■ TASK BRIEF:
Transcribe the lines of the records starting with the one that has "#### LHR -> BRU" in it and ending with the last, and transcribe nothing else.

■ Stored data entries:
▼

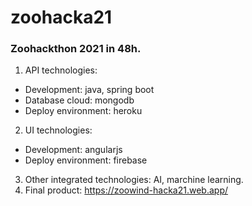 # zoohacka21
### Zoohackthon 2021 in 48h. 

1. API technologies: 
- Development: java, spring boot
- Database cloud: mongodb
- Deploy environment: heroku
2. UI technologies:
- Development: angularjs
- Deploy environment: firebase
3. Other integrated technologies: AI, marchine learning.
4. Final product:
https://zoowind-hacka21.web.app/ 
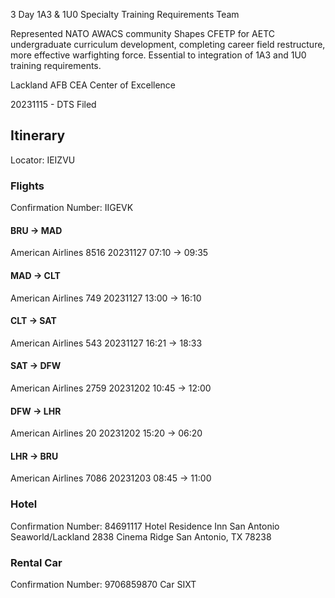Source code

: 3 Day 1A3 & 1U0 Specialty Training Requirements Team

Represented NATO AWACS community
Shapes CFETP for AETC undergraduate curriculum development, completing career field restructure, more effective warfighting force.
Essential to integration of 1A3 and 1U0 training requirements.

Lackland AFB CEA Center of Excellence

20231115 - DTS Filed

## Itinerary

Locator: IEIZVU

### Flights

Confirmation Number: IIGEVK

#### BRU -> MAD

American Airlines 8516
20231127 07:10 -> 09:35

#### MAD -> CLT

American Airlines 749
20231127 13:00 -> 16:10

#### CLT -> SAT

American Airlines 543
20231127 16:21 -> 18:33

#### SAT -> DFW

American Airlines 2759
20231202 10:45 -> 12:00

#### DFW -> LHR

American Airlines 20
20231202 15:20 -> 06:20

#### LHR -> BRU

American Airlines 7086
20231203 08:45 -> 11:00

### Hotel

Confirmation Number: 84691117
Hotel Residence Inn San Antonio Seaworld/Lackland
2838 Cinema Ridge
San Antonio, TX 78238

### Rental Car

Confirmation Number: 9706859870
Car SIXT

▲

■ TASK ANSWER:
#### LHR -> BRU

American Airlines 7086
20231203 08:45 -> 11:00

### Hotel

Confirmation Number: 84691117
Hotel Residence Inn San Antonio Seaworld/Lackland
2838 Cinema Ridge
San Antonio, TX 78238

### Rental Car

Confirmation Number: 9706859870
Car SIXT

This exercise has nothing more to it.